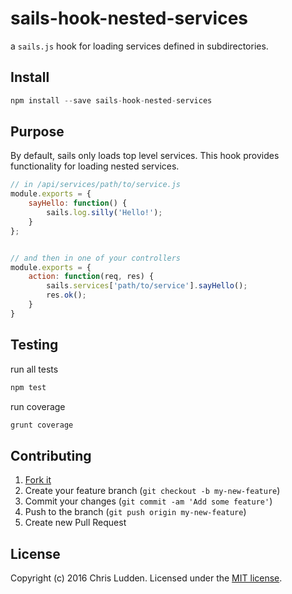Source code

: # sails-hook-nested-services
a `sails.js` hook for loading services defined in subdirectories.


## Install
```javascript
npm install --save sails-hook-nested-services
```


## Purpose
By default, sails only loads top level services. This hook provides functionality for loading nested services.
```javascript
// in /api/services/path/to/service.js
module.exports = {
    sayHello: function() {
        sails.log.silly('Hello!');
    }
};


// and then in one of your controllers
module.exports = {
    action: function(req, res) {
        sails.services['path/to/service'].sayHello();
        res.ok();
    }
}
```


## Testing
run all tests  
```javascript
npm test
```

run coverage
```javascript
grunt coverage
```


## Contributing
1. [Fork it](https://github.com/cludden/sails-hook-nested-services/fork)
2. Create your feature branch (`git checkout -b my-new-feature`)
3. Commit your changes (`git commit -am 'Add some feature'`)
4. Push to the branch (`git push origin my-new-feature`)
5. Create new Pull Request

## License
Copyright (c) 2016 Chris Ludden.
Licensed under the [MIT license](LICENSE.md).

### ASSIGNMENT
Set down the lines from the one with "3. Commit your" through the end of the data above. Keep each exactly as written and add no other line.

### EXERCISE ANSWER
3. Commit your changes (`git commit -am 'Add some feature'`)
4. Push to the branch (`git push origin my-new-feature`)
5. Create new Pull Request

## License
Copyright (c) 2016 Chris Ludden.
Licensed under the [MIT license](LICENSE.md).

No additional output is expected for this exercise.